An Industrial Aesthetic
By Frances Colpitt, 2004
In many ways, Robert Tiemann’s pegboard paintings encapsulate the forms and issues explored in his work over the last four decades. They specifically recall the Paneling Pieces of 1982-92, in which he first employed pegboard along with prefabricated interior wall paneling to create “readymade” paintings. In the Magic Square series of 1988, he took advantage of the readymade grid formed by the regularly spaced holes in the pegboard by numbering each hole so that the sum of the numbers in each column, row, and diagonal is the same. Tiemann’s reliance on the grid dates to his well known silver paintings (1978-80), which have gridded surfaces formed by taut, glued-down strings beneath the aluminum paint. These followed the artist’s first mature series of canvases lyrically stained with delicately applied color.
Tiemann has returned—albeit less delicately—to the exploration of paint’s liquidity in the most recent work in this exhibition, which includes dribbled eruptions of paint injected through the holes from the back of the pegboard. Typically concealed in domestic or commercial uses of pegboard, the rough and “wrong” side of the panel serves as a dry, nubby surface for the drips.

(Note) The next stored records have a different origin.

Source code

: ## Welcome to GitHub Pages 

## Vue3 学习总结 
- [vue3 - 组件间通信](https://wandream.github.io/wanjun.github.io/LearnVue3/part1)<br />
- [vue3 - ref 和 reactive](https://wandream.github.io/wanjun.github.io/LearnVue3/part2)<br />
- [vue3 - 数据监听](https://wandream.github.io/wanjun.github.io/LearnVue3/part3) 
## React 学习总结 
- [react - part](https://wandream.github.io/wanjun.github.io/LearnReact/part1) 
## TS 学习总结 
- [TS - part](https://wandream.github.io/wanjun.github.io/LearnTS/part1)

Tough and industrial, Tiemann’s paintings are conceptual as well as process-driven. Each is more like the idea of a painting than a painting in the traditional sense. The repetitive processes—filling the holes with spackling or protruding pegs, sanding the surface, dividing it into halves, thirds or other proportional relationships, and applying oil stick or paint—are those of an artist as well as a handyman. As if acknowledging the fact that the English language doesn’t distinguish between the noun and the verb work (unlike the French words ouvre and travailler), the result is a painting that is a work instead of a precious and seductive object of beauty. From common construction materials and labor-intensive techniques, Tiemann coaxes an assertive, matter-of-fact physicality, conceived with dry wit and conviction.